Saturday 23 February 2013

labels

It was cold at the plant centre, and I spent most of the day putting labels on plants.  That's about the gist of it, so the rest of this blog post is padding (or colourful incidental detail, depending on your point of view).

Most of the plants were shrubs which were delivered last week, and have been standing behind the scenes since then, waiting to go out for sale.  My first pile of labels were for plants outside the polytunnel on the far side of the car park ('the other side').  They were flexible plastic labels, each with a hole near one end shaped like a cartoon representation of a dog's bone.  Think Gromit's bedroom wallpaper and you've got it. Beyond the bone-shaped hole are two notches, one on each side of the label, creating a thin neck. You wrap the label around the stem of the each shrub, poke the end without a hole through the hole, and pull it until all of the fat part of the label is protruding, and the narrow neck is in the hole.  The label will now lie flat against its own folded-over end, and is relatively unlikely to come undone.  If you just vaguely poke part of the label through the hole it will soon fall out again.

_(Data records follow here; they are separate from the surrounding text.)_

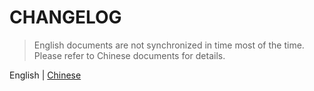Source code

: # CHANGELOG

> English documents are not synchronized in time most of the time. Please refer to Chinese documents for details.

English | [Chinese](https://github.com/fangzhioo/fz-ui/blob/master/CHANGELOG.md)
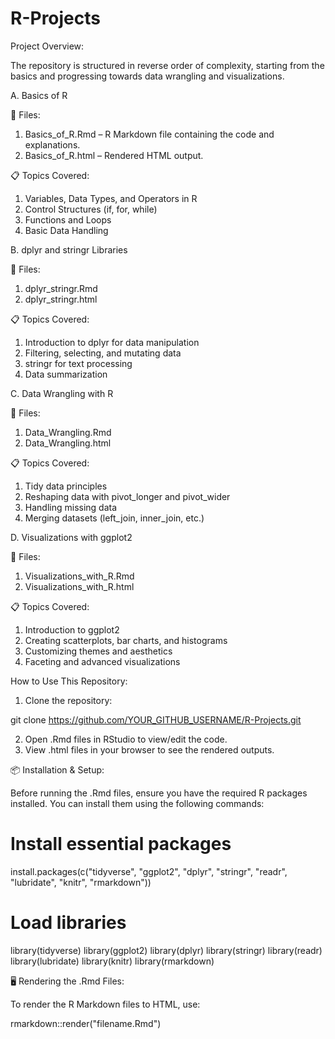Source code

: # R-Projects

Project Overview:

The repository is structured in reverse order of complexity, starting from the basics and progressing towards data wrangling and visualizations.

A. Basics of R

📌 Files:

1. Basics_of_R.Rmd – R Markdown file containing the code and explanations.
2. Basics_of_R.html – Rendered HTML output.

📋 Topics Covered:

1. Variables, Data Types, and Operators in R
2. Control Structures (if, for, while)
3. Functions and Loops
4. Basic Data Handling

B. dplyr and stringr Libraries

📌 Files:

1. dplyr_stringr.Rmd
2. dplyr_stringr.html

📋 Topics Covered:

1. Introduction to dplyr for data manipulation
2. Filtering, selecting, and mutating data
3. stringr for text processing
4. Data summarization

C. Data Wrangling with R

📌 Files:

1. Data_Wrangling.Rmd
2. Data_Wrangling.html

📋 Topics Covered:

1. Tidy data principles
2. Reshaping data with pivot_longer and pivot_wider
3. Handling missing data
4. Merging datasets (left_join, inner_join, etc.)

D. Visualizations with ggplot2

📌 Files:

1. Visualizations_with_R.Rmd
2. Visualizations_with_R.html

📋 Topics Covered:

1. Introduction to ggplot2
2. Creating scatterplots, bar charts, and histograms
3. Customizing themes and aesthetics
4. Faceting and advanced visualizations

How to Use This Repository:

1. Clone the repository:

git clone https://github.com/YOUR_GITHUB_USERNAME/R-Projects.git

2. Open .Rmd files in RStudio to view/edit the code.
3. View .html files in your browser to see the rendered outputs.

📦 Installation & Setup:

Before running the .Rmd files, ensure you have the required R packages installed. You can install them using the following commands:

# Install essential packages
install.packages(c("tidyverse", "ggplot2", "dplyr", "stringr", "readr", "lubridate", "knitr", "rmarkdown"))

# Load libraries
library(tidyverse)
library(ggplot2)
library(dplyr)
library(stringr)
library(readr)
library(lubridate)
library(knitr)
library(rmarkdown)

🖥 Rendering the .Rmd Files:

To render the R Markdown files to HTML, use:

rmarkdown::render("filename.Rmd")
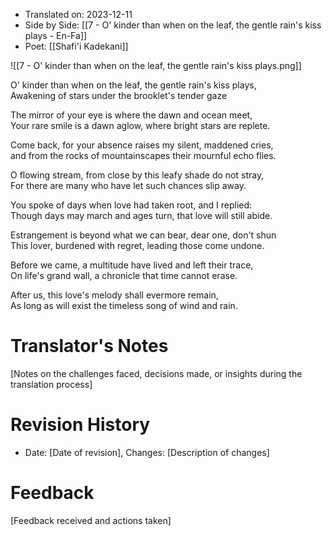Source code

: 
- Translated on: 2023-12-11    
- Side by Side: [[7 - O' kinder than when on the leaf, the gentle rain's kiss plays - En-Fa]]  
- Poet:  [[Shafi'i Kadekani]] 


![[7 - O' kinder than when on the leaf, the gentle rain's kiss plays.png]]

O' kinder than when on the leaf, the gentle rain's kiss plays,  
Awakening of stars under the brooklet's tender gaze  

The mirror of your eye is where the dawn and ocean meet,  
Your rare smile is a dawn aglow, where bright stars are replete.  

Come back, for your absence raises my silent, maddened cries,  
and from the rocks of mountainscapes their mournful echo flies.  

O flowing stream, from close by this leafy shade do not stray,  
For there are many who have let such chances slip away.  

You spoke of days when love had taken root, and I replied:  
Though days may march and ages turn, that love will still abide.  

Estrangement is beyond what we can bear, dear one, don't shun  
This lover, burdened with regret, leading those come undone.  

Before we came, a multitude have lived and left their trace,  
On life's grand wall, a chronicle that time cannot erase.  

After us, this love's melody shall evermore remain,  
As long as will exist the timeless song of wind and rain.  

# Translator's Notes
[Notes on the challenges faced, decisions made, or insights during the translation process]

# Revision History
- Date: [Date of revision], Changes: [Description of changes]

# Feedback
[Feedback received and actions taken]

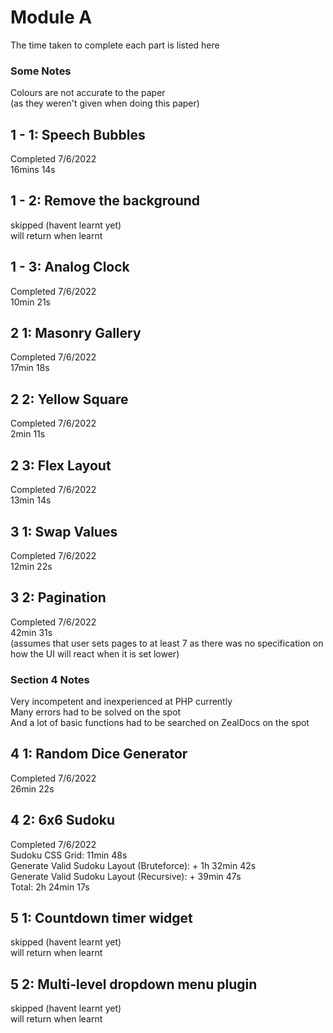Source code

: # Module A
The time taken to complete each part is listed here

### Some Notes
Colours are not accurate to the paper  
(as they weren't given when doing this paper)

## 1 - 1: Speech Bubbles
Completed 7/6/2022  
16mins 14s

## 1 - 2: Remove the background
skipped (havent learnt yet)  
will return when learnt

## 1 - 3: Analog Clock
Completed 7/6/2022  
10min 21s

## 2 1: Masonry Gallery
Completed 7/6/2022  
17min 18s

## 2 2: Yellow Square
Completed 7/6/2022  
2min 11s

## 2 3: Flex Layout
Completed 7/6/2022  
13min 14s

## 3 1: Swap Values
Completed 7/6/2022  
12min 22s

## 3 2: Pagination
Completed 7/6/2022  
42min 31s  
(assumes that user sets pages to at least 7 as there was no specification on how the UI will react when it is set lower)

### Section 4 Notes
Very incompetent and inexperienced at PHP currently  
Many errors had to be solved on the spot  
And a lot of basic functions had to be searched on ZealDocs on the spot

## 4 1: Random Dice Generator
Completed 7/6/2022  
26min 22s

## 4 2: 6x6 Sudoku
Completed 7/6/2022  
Sudoku CSS Grid: 11min 48s  
Generate Valid Sudoku Layout (Bruteforce): + 1h 32min 42s  
Generate Valid Sudoku Layout (Recursive): + 39min 47s  
Total: 2h 24min 17s

## 5 1: Countdown timer widget
skipped (havent learnt yet)  
will return when learnt

## 5 2: Multi-level dropdown menu plugin
skipped (havent learnt yet)  
will return when learnt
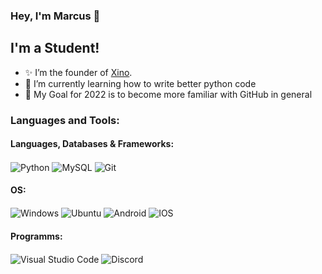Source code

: ### Hey, I'm Marcus 👋

## I'm a Student!

- ✨ I’m the founder of [Xino][xino].
- 🌱 I’m currently learning how to write better python code
- 🥅 My Goal for 2022 is to become more familiar with GitHub in general

### Languages and Tools:

#### Languages, Databases & Frameworks:
<p align="left">
    <img align="center" src="https://img.shields.io/badge/Python-14354C?style=for-the-badge&logo=python&logoColor=white" alt="Python" />
    <img align="center" src="https://img.shields.io/badge/MySQL-00000F?style=for-the-badge&logo=mysql&logoColor=white" alt="MySQL" />
    <img align="center" src="https://img.shields.io/badge/Git-F05032?style=for-the-badge&logo=git&logoColor=white" alt="Git" />
</p>

#### OS:
<p align="left">
    <img align="center" src="https://img.shields.io/badge/Windows-0078D6?style=for-the-badge&logo=windows&logoColor=white" alt="Windows" />
    <img align="center" src="https://img.shields.io/badge/Ubuntu-DD4410?style=for-the-badge&logo=ubuntu&logoColor=white" alt="Ubuntu" />
    <img align="center" src="https://img.shields.io/badge/Android-3DDC84?style=for-the-badge&logo=android&logoColor=white" alt="Android" />
    <img align="center" src="https://img.shields.io/badge/iOS-000000?style=for-the-badge&logo=ios&logoColor=white" alt="IOS" />
</p>  

#### Programms:
<p align="left">
    <img align="center" src="https://img.shields.io/badge/Visual_Studio_Code-0078D4?style=for-the-badge&logo=visual%20studio%20code&logoColor=white" alt="Visual Studio Code" />
    <img align="center" src="https://img.shields.io/badge/Discord-5865f2?style=for-the-badge&logo=discord&logoColor=white" alt="Discord" />
</p>
<p>
  
</p>

<br />
<br />

[xino]: https://top.gg/bot/708700387770630194
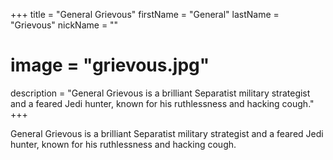 +++
title = "General Grievous"
firstName = "General"
lastName = "Grievous"
nickName = ""
# image = "grievous.jpg"
description = "General Grievous is a brilliant Separatist military strategist and a feared Jedi hunter, known for his ruthlessness and hacking cough."
+++

General Grievous is a brilliant Separatist military strategist and a feared Jedi hunter, known for his ruthlessness and hacking cough.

I used to believe that it was not possible to do up plastic tie-on labels wearing gloves.  I now know this not to be the case.  If you do not wear gloves on a day like today you make quite rapid progress for about fifteen minutes, but soon begin to suffer severe pain, and after a quarter of an hour or so cannot move your fingers.  Gloves it is.  You work more slowly, but keep it up for longer, and if you watch what your fingers are doing, since you can't feel much through the gloves, you find it is possible to poke and pull as necessary.

You fasten each label below a convenient branching point or some evergreen leaves, and not towards the tips of unbranched deciduous twigs, otherwise it will slide off the end.  The manager's list of jobs for the weekend specifically mentioned this, and that labels must be pulled through fully.  I have been labelling shrubs for him for the past decade, but maybe he lacks faith in my ability to learn, or to grasp the workings of a label from first principles.  It is also necessary to attach the correct label to each variety, and to put one label on each plant rather than two labels on two different branches of one and none on its neighbour, but he left me to work that out for myself.

After a while one of my colleagues found the labels for some of the shrubs inside the polytunnel, where it was marginally warmer, and by way of a change I stapled labels to pots of herbaceous plants.  Then the boss printed off some more labels and it was back to shrubs outside the tunnel.  I gave up labelling at quarter to five, on the grounds that I was too cold and it was getting too dark, and my next step was going to be to poke myself in the eye.

There weren't many customers.  It's strange how all those gushing enthusiasts who exclaim in June what a marvellous job I must have, and how they would love to have my job, and even (in cases of extreme enthusiasm) that they would kill to get it, don't want to come and visit the plant centre in February, on a day when the thermometer is reading two degrees and it feels more like minus two due to the wind chill.

My colleagues did not actually say that they liked the coconut buns, but they ate quite a lot of them.